Alumni Communicators: Reframe Your “Case for Support”

Filed under: — Janis Johnson @ 7:47 pm

Evolving technologies keep alumni communicators on a reactive whirl. A new idea to test, a new format to try — all with the purpose of keeping the alumni information “churn” going. But what’s the communications strategy that will both create value for alumni and yield ROI for the institution’s overall goals for increased support of various forms? Alumni as a whole and in discreet groups are powerful networks that can be harnessed for many purposes. They want to be engaged with each other and the institution, but often alumni are not asked nor given the tools to harness their support in targeted ways. Good models for the potential of alumni networks can be found in the Obama presidential campaign and the Tea Party movement, which have applied a strategic direction, smart use of technology and an array of communications tools to advance their objectives.

In our experience, alumni communications offices miss the big picture because they are typically understaffed, underfunded and stretched thin with tactical responsibilities for promoting events and pushing out information. Often they are middle managers who have the will but neither the budgets, the time or the strategic experience to offer the 35,000-foot view. 
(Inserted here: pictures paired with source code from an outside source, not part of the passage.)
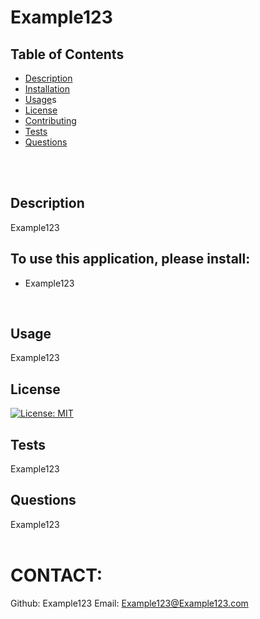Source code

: # Example123
  ## Table of Contents

  * [Description](#Description)
  * [Installation](#Installation)
  * [Usage](#Usage)s
  * [License](#License)
  * [Contributing](#Contributing)
  * [Tests](#Tests)
  * [Questions](#Questions)
  </br>
  </br>
  
  ## Description
  Example123
  </br>
  
  ## To use this application, please install:
  * Example123
  </br>
  
  ## Usage
  Example123
  </br>
  
  ## License 
  [![License: MIT](https://img.shields.io/badge/License-MIT-yellow.svg)](https://opensource.org/licenses/MIT)
  </br>
  
  ## Tests
  Example123
  </br>
  
  ## Questions
  Example123
  </br>
  </br>
  
  # CONTACT:
  Github: Example123
  Email: Example123@Example123.com
  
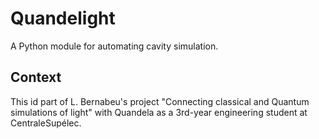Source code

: # Quandelight
A Python module for automating cavity simulation.

## Context

This id part of L. Bernabeu's project "Connecting classical and Quantum simulations of light" with Quandela as a 3rd-year engineering student at CentraleSupélec.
However, just as strategic development communications became more central to fundraising campaigns a decade ago, alumni communicators are rising to senior positions as part of advancement leadership teams in forward-looking institutions today. This takes both vision and investment from senior leadership.

In our recent alumni association strategic planning project with The Napa Group, we defined alumni communications best practices and provided a roadmap for strategic investment. We’ll talk about this at the CASE Summit for Advancement Leaders on July 18 in New York City. Check out our presentation, Reenvisioning Alumni Associations for the 21st Century.

One popular assumption that needs to be challenged early is that the rise of social media makes effective communication “free” of cost. While new technologies have provided more online options and relieved print budgets, it’s people who are going to get the job done. And their time isn’t free. In fact, they are busier than ever because they have more tools at their disposal and are expected to use them all appropriately — sending emails to chapters, updating websites, managing social media, creating print materials and advancing institutional goals.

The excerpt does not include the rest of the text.